A tarde já tinha avançado, mas o céu continuava predominantemente azul, a brisa um pouco quente batia de lado… o sol já tinha descido um pouco e batia de frente no rosto deles.
Enquanto caminhavam de volta, lado a lado, Agustina ficou mais séria:
— Ô, maninho… escuta uma coisa.
— O que foi?
— Não vai pensar que isso vai se repetir, hein…
Martín olhou pra ela e fez uma cara de “lá vem ela de novo”.
— Pode me olhar assim, cara… o de hoje, aconteceu, foi um acidente… entendo que a gente tava brincando, e você enfiou sem querer… a gente tava muito excitado, e continuou… mas o que a gente fez foi muito errado, me ouviu?
— Pra mim não foi errado! — rebateu o garoto.
— Olha, não vamos discutir agora… mas o que a gente fez é muito errado, é incesto, não importa como você encare… é algo totalmente proibido, e a gente nunca mais vai fazer isso, entendeu?
— Sim, Agus… entendi…
— Ok… outra coisa. Gozar dentro da minha buceta não foi legal, foi MUITO errado, e não vou jogar toda a culpa em você, porque eu também tenho culpa, por deixar você fazer isso…

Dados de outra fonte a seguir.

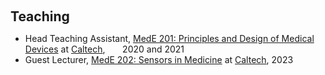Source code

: <h1 id="teaching"></h1>

<h2 style="margin: 60px 0px 10px;">Teaching</h2>

<ul>
  <li>
    Head Teaching Assistant, <a href="https://mede.caltech.edu/academics/courses/mede-201">MedE 201: Principles and Design of Medical Devices</a> at <a href="https://mede.caltech.edu/academics/courses">Caltech</a>, &nbsp;&nbsp; &nbsp;&nbsp; 2020 and 2021
  </li>
  <li>
    Guest Lecturer, <a href="https://mede.caltech.edu/academics/courses/mede-202">MedE 202: Sensors in Medicine</a> at <a href="https://mede.caltech.edu/academics/courses">Caltech</a>, 2023
  </li>
</ul>
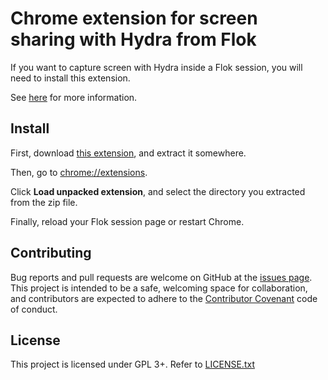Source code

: # Chrome extension for screen sharing with Hydra from Flok

If you want to capture screen with Hydra inside a Flok session, you will need
to install this extension.

See [here](https://github.com/ojack/hydra#desktop-capture) for more
information.


## Install

First, download [this
extension](https://github.com/munshkr/flok-hydra-chrome-extension/archive/master.zip),
and extract it somewhere.

Then, go to [chrome://extensions](chrome://extensions).

Click **Load unpacked extension**, and select the directory you extracted from
the zip file.

Finally, reload your Flok session page or restart Chrome.


## Contributing

Bug reports and pull requests are welcome on GitHub at the [issues
page](https://github.com/munshkr/flok-hydra-chrome-extension). This project is
intended to be a safe, welcoming space for collaboration, and contributors are
expected to adhere to the [Contributor
Covenant](http://contributor-covenant.org) code of conduct.


## License

This project is licensed under GPL 3+. Refer to [LICENSE.txt](LICENSE.txt)
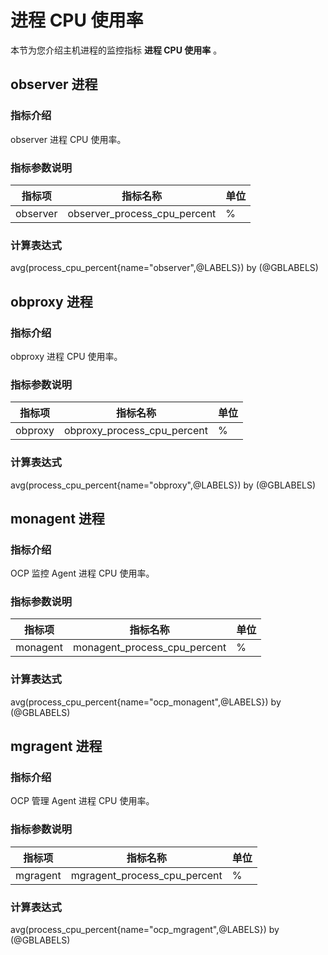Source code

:# 进程 CPU 使用率

本节为您介绍主机进程的监控指标 **进程 CPU 使用率** 。

## observer 进程

### 指标介绍

observer 进程 CPU 使用率。

### 指标参数说明

| **指标项** | **指标名称** | **单位** |
|---------|----------|--------|
| observer | observer_process_cpu_percent | %     |

### 计算表达式

avg(process_cpu_percent{name="observer",@LABELS}) by (@GBLABELS)

## obproxy 进程

### 指标介绍

obproxy 进程 CPU 使用率。

### 指标参数说明

| **指标项** | **指标名称** | **单位** |
|---------|----------|--------|
| obproxy | obproxy_process_cpu_percent | %     |

### 计算表达式

avg(process_cpu_percent{name="obproxy",@LABELS}) by (@GBLABELS)

## monagent 进程

### 指标介绍

OCP 监控 Agent 进程 CPU 使用率。

### 指标参数说明

| **指标项** | **指标名称** | **单位** |
|---------|----------|--------|
| monagent | monagent_process_cpu_percent | %     |

### 计算表达式

avg(process_cpu_percent{name="ocp_monagent",@LABELS}) by (@GBLABELS)

## mgragent 进程

### 指标介绍

OCP 管理 Agent 进程 CPU 使用率。

### 指标参数说明

| **指标项** | **指标名称** | **单位** |
|---------|----------|--------|
| mgragent | mgragent_process_cpu_percent | %     |

### 计算表达式

avg(process_cpu_percent{name="ocp_mgragent",@LABELS}) by (@GBLABELS)
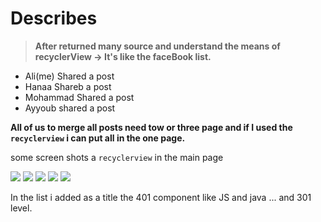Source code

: # Describes

>**After returned many source and understand the means of recyclerView -> It's like the faceBook list.**

* Ali(me) Shared a post
* Hanaa Shareb a post 
* Mohammad Shared a post
* Ayyoub shared a post

**All of us to merge all posts need tow or three page and if I used the `recyclerview` i can put all in the one page.**

some screen shots a `recyclerview` in the main page

![](1.jpg)
![](2.jpg)
![](3.jpg)
![](4.jpg)
![](5.jpg)

In the list i added as a title the 401 component like JS and java ... and 301 level.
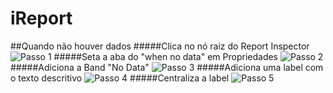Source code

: iReport
=

##Quando não houver dados
#####Clica no nó raiz do Report Inspector
![Passo 1](http://i.imgur.com/a9y0BwN.png)
#####Seta a aba do "when no data" em Propriedades
![Passo 2](http://i.imgur.com/7YdxGZy.png)
#####Adiciona a Band "No Data"
![Passo 3](http://i.imgur.com/r4ghtHS.png)
#####Adiciona uma label com o texto descritivo
![Passo 4](http://i.imgur.com/qb8tEsG.png)
#####Centraliza a label
![Passo 5](http://i.imgur.com/aMr3wi3.png)
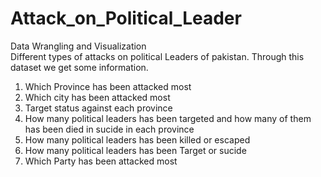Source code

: # Attack_on_Political_Leader
Data Wrangling and Visualization  
Different types of attacks on political Leaders of pakistan. Through this dataset we get some information.
1. Which Province has been attacked most
2. Which city has been attacked most
3. Target status against each province
4. How many political leaders has been targeted and how many of them has been died in sucide in each province
5. How many political leaders has been killed or escaped 
6. How many political leaders has been Target or sucide 
7. Which Party has been attacked most
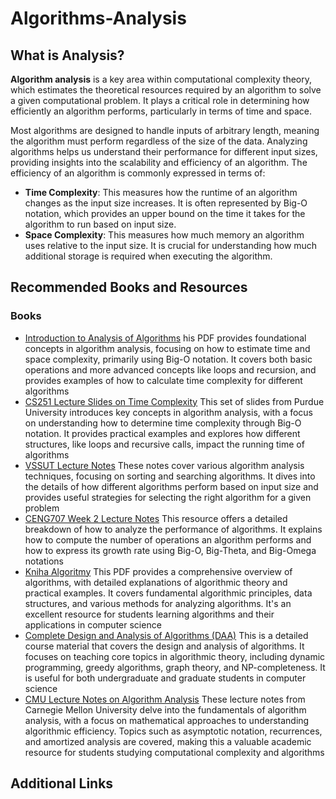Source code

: # **Algorithms-Analysis**

## What is Analysis?

**Algorithm analysis** is a key area within computational complexity theory, which estimates the theoretical resources required by an algorithm to solve a given computational problem. It plays a critical role in determining how efficiently an algorithm performs, particularly in terms of time and space.

Most algorithms are designed to handle inputs of arbitrary length, meaning the algorithm must perform regardless of the size of the data. Analyzing algorithms helps us understand their performance for different input sizes, providing insights into the scalability and efficiency of an algorithm. The efficiency of an algorithm is commonly expressed in terms of:

- **Time Complexity**: This measures how the runtime of an algorithm changes as the input size increases. It is often represented by Big-O notation, which provides an upper bound on the time it takes for the algorithm to run based on input size.
- **Space Complexity**: This measures how much memory an algorithm uses relative to the input size. It is crucial for understanding how much additional storage is required when executing the algorithm.

## Recommended Books and Resources

### Books

- [Introduction to Analysis of Algorithms](https://erode-sengunthar.ac.in/wp-content/uploads/2023/07/Introduction-to-Analysis-of-Algorithms-2.pdf) his PDF provides foundational concepts in algorithm analysis, focusing on how to estimate time and space complexity, primarily using Big-O notation. It covers both basic operations and more advanced concepts like loops and recursion, and provides examples of how to calculate time complexity for different algorithms​
- [CS251 Lecture Slides on Time Complexity](https://www.cs.purdue.edu/homes/ayg/CS251/slides/chap2.pdf) This set of slides from Purdue University introduces key concepts in algorithm analysis, with a focus on understanding how to determine time complexity through Big-O notation. It provides practical examples and explores how different structures, like loops and recursive calls, impact the running time of algorithms
- [VSSUT Lecture Notes](https://vssut.ac.in/lecture_notes/lecture1428551222.pdf) These notes cover various algorithm analysis techniques, focusing on sorting and searching algorithms. It dives into the details of how different algorithms perform based on input size and provides useful strategies for selecting the right algorithm for a given problem
- [CENG707 Week 2 Lecture Notes](https://user.ceng.metu.edu.tr/~tcan/ceng707_f1112/Schedule/week2.pdf) This resource offers a detailed breakdown of how to analyze the performance of algorithms. It explains how to compute the number of operations an algorithm performs and how to express its growth rate using Big-O, Big-Theta, and Big-Omega notations
- [Kniha Algoritmy](https://homel.vsb.cz/~fai0013/Kniha_Algoritmy.pdf) This PDF provides a comprehensive overview of algorithms, with detailed explanations of algorithmic theory and practical examples. It covers fundamental algorithmic principles, data structures, and various methods for analyzing algorithms. It's an excellent resource for students learning algorithms and their applications in computer science​
- [Complete Design and Analysis of Algorithms (DAA)](https://www.cet.edu.in/noticefiles/278_DAA%20Complete.pdf) This is a detailed course material that covers the design and analysis of algorithms. It focuses on teaching core topics in algorithmic theory, including dynamic programming, greedy algorithms, graph theory, and NP-completeness. It is useful for both undergraduate and graduate students in computer science​
- [CMU Lecture Notes on Algorithm Analysis](https://www.cs.cmu.edu/afs/cs/academic/class/15210-s15/www/lectures/analysis-notes.pdf) These lecture notes from Carnegie Mellon University delve into the fundamentals of algorithm analysis, with a focus on mathematical approaches to understanding algorithmic efficiency. Topics such as asymptotic notation, recurrences, and amortized analysis are covered, making this a valuable academic resource for students studying computational complexity and algorithms

## Additional Links
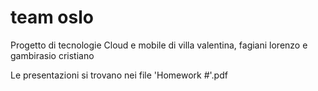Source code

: # team oslo
Progetto di tecnologie Cloud e mobile di villa valentina, fagiani lorenzo e gambirasio cristiano

Le presentazioni si trovano nei file 'Homework #'.pdf
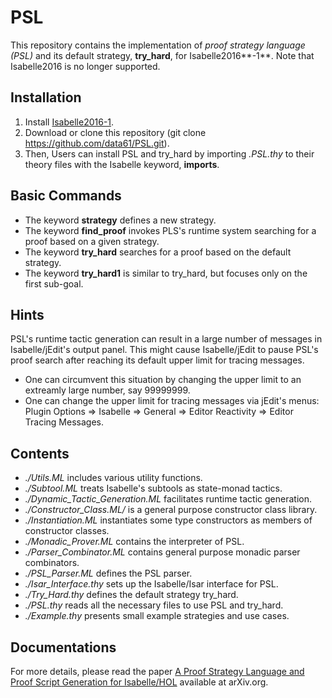 # PSL

This repository contains the implementation of *proof strategy language (PSL)* and its default strategy,
**try_hard**, for Isabelle2016**-1**. Note that Isabelle2016 is no longer supported.

## Installation
1. Install [Isabelle2016-1](https://isabelle.in.tum.de/).
2. Download or clone this repository (git clone https://github.com/data61/PSL.git).
3. Then, Users can install PSL and try_hard by importing *.PSL.thy* to their theory files
   with the Isabelle keyword, **imports**.

## Basic Commands
- The keyword **strategy** defines a new strategy.
- The keyword **find_proof** invokes PLS's runtime system searching for a proof based on a given strategy.
- The keyword **try_hard** searches for a proof based on the default strategy.
- The keyword **try_hard1** is similar to try_hard, but focuses only on the first sub-goal.

## Hints
PSL's runtime tactic generation can result in a large number of messages in Isabelle/jEdit's output panel.
This might cause Isabelle/jEdit to pause PSL's proof search after reaching its default upper limit for tracing messages.
- One can circumvent this situation by changing the upper limit to an extreamly large number, say 99999999.
- One can change the upper limit for tracing messages via jEdit's menus:
  Plugin Options => Isabelle => General => Editor Reactivity => Editor Tracing Messages.

## Contents
- *./Utils.ML*                     includes various utility functions.
- *./Subtool.ML*                   treats Isabelle's subtools as state-monad tactics.
- *./Dynamic_Tactic_Generation.ML* facilitates runtime tactic generation.
- *./Constructor_Class.ML/*        is a general purpose constructor class library.
- *./Instantiation.ML*             instantiates some type constructors as members of constructor classes.
- *./Monadic_Prover.ML*            contains the interpreter of PSL.
- *./Parser_Combinator.ML*         contains general purpose monadic parser combinators.
- *./PSL_Parser.ML*                defines the PSL parser.
- *./Isar_Interface.thy*           sets up the Isabelle/Isar interface for PSL.
- *./Try_Hard.thy*                 defines the default strategy try_hard.
- *./PSL.thy*                      reads all the necessary files to use PSL and try_hard.
- *./Example.thy*                  presents small example strategies and use cases.

## Documentations
For more details, please read the paper [A Proof Strategy Language and Proof Script Generation for Isabelle/HOL](https://arxiv.org/abs/1606.02941) available at arXiv.org.
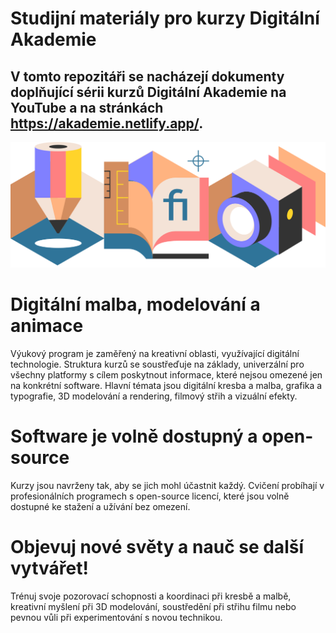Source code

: # Studijní materiály pro kurzy Digitální Akademie

## V tomto repozitáři se nacházejí dokumenty doplňující sérii kurzů Digitální Akademie na YouTube a na stránkách https://akademie.netlify.app/.

![](da-skripta.png)

# Digitální malba, modelování a animace
Výukový program je zaměřený na kreativní oblasti, využívající digitální technologie. Struktura kurzů se soustřeďuje na základy, univerzální pro všechny platformy s cílem poskytnout informace, které nejsou omezené jen na konkrétní software. Hlavní témata jsou digitální kresba a malba, grafika a typografie, 3D modelování a rendering, filmový střih a vizuální efekty.

# Software je volně dostupný a open-source
Kurzy jsou navrženy tak, aby se jich mohl účastnit každý. Cvičení probíhají v profesionálních programech s open-source licencí, které jsou volně dostupné ke stažení a užívání bez omezení. 

# Objevuj nové světy a nauč se další vytvářet!
Trénuj svoje pozorovací schopnosti a koordinaci při kresbě a malbě, kreativní myšlení při 3D modelování, soustředění při střihu filmu nebo pevnou vůli při experimentování s novou technikou. 
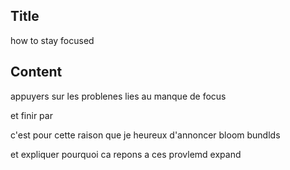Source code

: ## Title

how to stay focused


## Content

appuyers sur les problenes lies au manque de focus

et finir par

c'est pour cette raison que je heureux d'annoncer bloom bundlds

et expliquer pourquoi ca repons a ces provlemd
expand
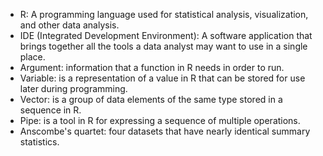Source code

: - R: A programming language used for statistical analysis, visualization, and other data analysis.
- IDE (Integrated Development Environment): A software application that brings together all the tools a data analyst may want to use in a single place.
- Argument: information that a function in R needs in order to run.
- Variable: is a representation of a value in R that can be stored for use later during programming.
- Vector: is a group of data elements of the same type stored in a sequence in R.
- Pipe: is a tool in R for expressing a sequence of multiple operations.
- Anscombe's quartet: four datasets that have nearly identical summary statistics. 

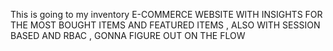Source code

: This is going to my inventory E-COMMERCE WEBSITE WITH INSIGHTS FOR THE MOST BOUGHT ITEMS AND FEATURED ITEMS , ALSO WITH SESSION BASED AND RBAC , GONNA FIGURE OUT ON THE FLOW

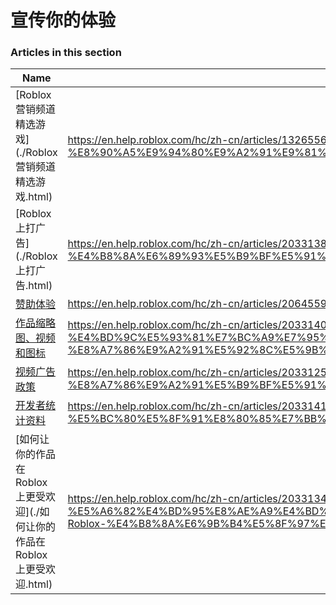 # 宣传你的体验  
### Articles in this section
Name|URL
-|-
[Roblox 营销频道精选游戏](./Roblox 营销频道精选游戏.html) |https://en.help.roblox.com/hc/zh-cn/articles/13265567553812-Roblox-%E8%90%A5%E9%94%80%E9%A2%91%E9%81%93%E7%B2%BE%E9%80%89%E6%B8%B8%E6%88%8F
[Roblox 上打广告](./Roblox 上打广告.html) |https://en.help.roblox.com/hc/zh-cn/articles/203313840-Roblox-%E4%B8%8A%E6%89%93%E5%B9%BF%E5%91%8A
[赞助体验](./赞助体验.html) |https://en.help.roblox.com/hc/zh-cn/articles/206455923-%E8%B5%9E%E5%8A%A9%E4%BD%93%E9%AA%8C
[作品缩略图、视频和图标](./作品缩略图、视频和图标.html) |https://en.help.roblox.com/hc/zh-cn/articles/203314060-%E4%BD%9C%E5%93%81%E7%BC%A9%E7%95%A5%E5%9B%BE-%E8%A7%86%E9%A2%91%E5%92%8C%E5%9B%BE%E6%A0%87
[视频广告政策](./视频广告政策.html) |https://en.help.roblox.com/hc/zh-cn/articles/203312520-%E8%A7%86%E9%A2%91%E5%B9%BF%E5%91%8A%E6%94%BF%E7%AD%96
[开发者统计资料](./开发者统计资料.html) |https://en.help.roblox.com/hc/zh-cn/articles/203314110-%E5%BC%80%E5%8F%91%E8%80%85%E7%BB%9F%E8%AE%A1%E8%B5%84%E6%96%99
[如何让你的作品在 Roblox 上更受欢迎](./如何让你的作品在 Roblox 上更受欢迎.html) |https://en.help.roblox.com/hc/zh-cn/articles/203313420-%E5%A6%82%E4%BD%95%E8%AE%A9%E4%BD%A0%E7%9A%84%E4%BD%9C%E5%93%81%E5%9C%A8-Roblox-%E4%B8%8A%E6%9B%B4%E5%8F%97%E6%AC%A2%E8%BF%8E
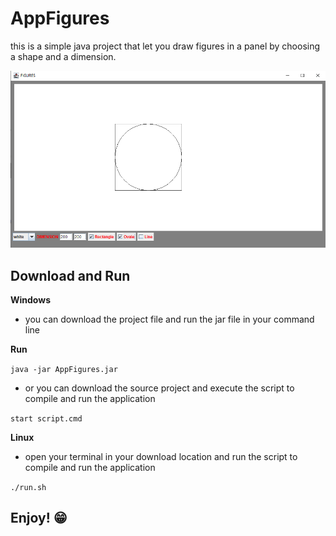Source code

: # AppFigures
this is a simple java project that let you draw figures in a panel by choosing a shape and a dimension.

![illustration](assests/illustration.png)

## Download and Run
**Windows**
- you can download the project file and run the jar file in your command line 

**Run**

``java -jar AppFigures.jar``


- or you can download the source project and execute the script to compile and run the application

``start script.cmd``


**Linux**
- open your terminal in your download location and run the script to compile and run the application

``./run.sh``

## Enjoy! :grin:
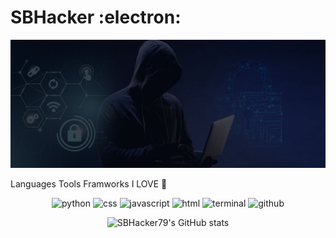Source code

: <h1> SBHacker :electron: </h1>

<img src="di.jpg">

<!---------------------------------------------------- scetion ---------------------------------------------->
 
   Languages Tools Framworks I LOVE 💌

<!---------------------------------------------------- scetion ---------------------------------------------->

<div align="center">
<img src="https://img.shields.io/badge/python-3776AB?style=for-the-badge&logo=python&logoColor=white" alt="python" />
<img src="https://img.shields.io/badge/css-1572B6?style=for-the-badge&logo=css3&logoColor=white" alt="css" />
<img src="https://img.shields.io/badge/JavaScript-F7DF1E?style=for-the-badge&logo=javascript&logoColor=black" alt="javascript" />
<img src="https://img.shields.io/badge/HTML-E34F26?style=for-the-badge&logo=html5&logoColor=white" alt="html" />
<img src="https://img.shields.io/badge/terminal%20commands-black?style=for-the-badge&logo=windows%20terminal&logoColor=white" alt="terminal" />
<img src="https://img.shields.io/badge/GitHub-100000?style=for-the-badge&logo=github&logoColor=white" alt="github" />

![SBHacker79's GitHub stats](https://github-readme-stats.vercel.app/api?username=SBHacker79&how_icons=true&theme=radical)

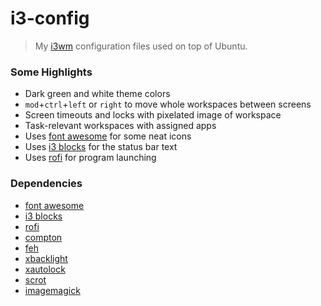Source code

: # i3-config
> My [i3wm](https://github.com/i3/i3/) configuration files used on top of Ubuntu.

### Some Highlights
* Dark green and white theme colors
* `mod`+`ctrl`+`left` or `right` to move whole workspaces between screens
* Screen timeouts and locks with pixelated image of workspace
* Task-relevant workspaces with assigned apps
* Uses [font awesome](http://fontawesome.io) for some neat icons
* Uses [i3 blocks](https://github.com/vivien/i3blocks) for the status bar text
* Uses [rofi](https://github.com/DaveDavenport/rofi/) for program launching

### Dependencies
* [font awesome](http://fontawesome.io)
* [i3 blocks](https://github.com/vivien/i3blocks)
* [rofi](https://github.com/DaveDavenport/rofi/)
* [compton](https://github.com/chjj/compton)
* [feh](https://github.com/derf/feh)
* [xbacklight](https://github.com/tcatm/xbacklight)
* [xautolock](https://github.com/l0b0/xautolock)
* [scrot](https://github.com/dreamer/scrot)
* [imagemagick](https://github.com/ImageMagick/ImageMagick)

— Eu sei… mas foi tão gostoso! Foi foda… se você adorou!
— … Olha, maninho… sim, amei sentir toda sua porra dentro da minha buceta… acho que nunca senti tanto prazer na vida… aliás, é a primeira vez que me comem sem camisinha… mas não é esse o ponto! A gente errou, não devia ter feito, porque agora eu tenho que tomar a pílula pra não engravidar!
— …É… você tem razão, Agus… te entendo total! Acho que fui muito irresponsável… prometo que não faço de novo.
— Muito bem!… Espero que tenha ficado bem claro.
Continuaram andando, já estavam chegando na mesa.
— Bom… você gostou da sua primeira vez? — perguntou Agus pro irmão, sorrindo.
— Muuuuuuito!!!
— Kkkkk… espero que tenha sido especial… suponho que não é o ideal que você tenha perdido a virgindade comigo, que sou sua irmã, mas fazer o quê… o que tá feito, tá feito. - Nãão, irmãzinha… eu queria fazer com você… perder a virgindade com você foi a melhor coisa que podia ter me acontecido!!! - Fico feliz então… pra mim também foi muito gostoso… e de certa forma, gosto que você tenha estreado comigo… mas como eu disse, foi um acidente, e não vamos repetir.
Martim estava muito feliz. A primeira vez dele tinha sido com a irmã mais velha! Com a semideusa gostosa da irmã dele… uma das fantasias mais proibidas e quentes tinha se realizado. Ainda por cima, com o perigo latente de alguém ver eles…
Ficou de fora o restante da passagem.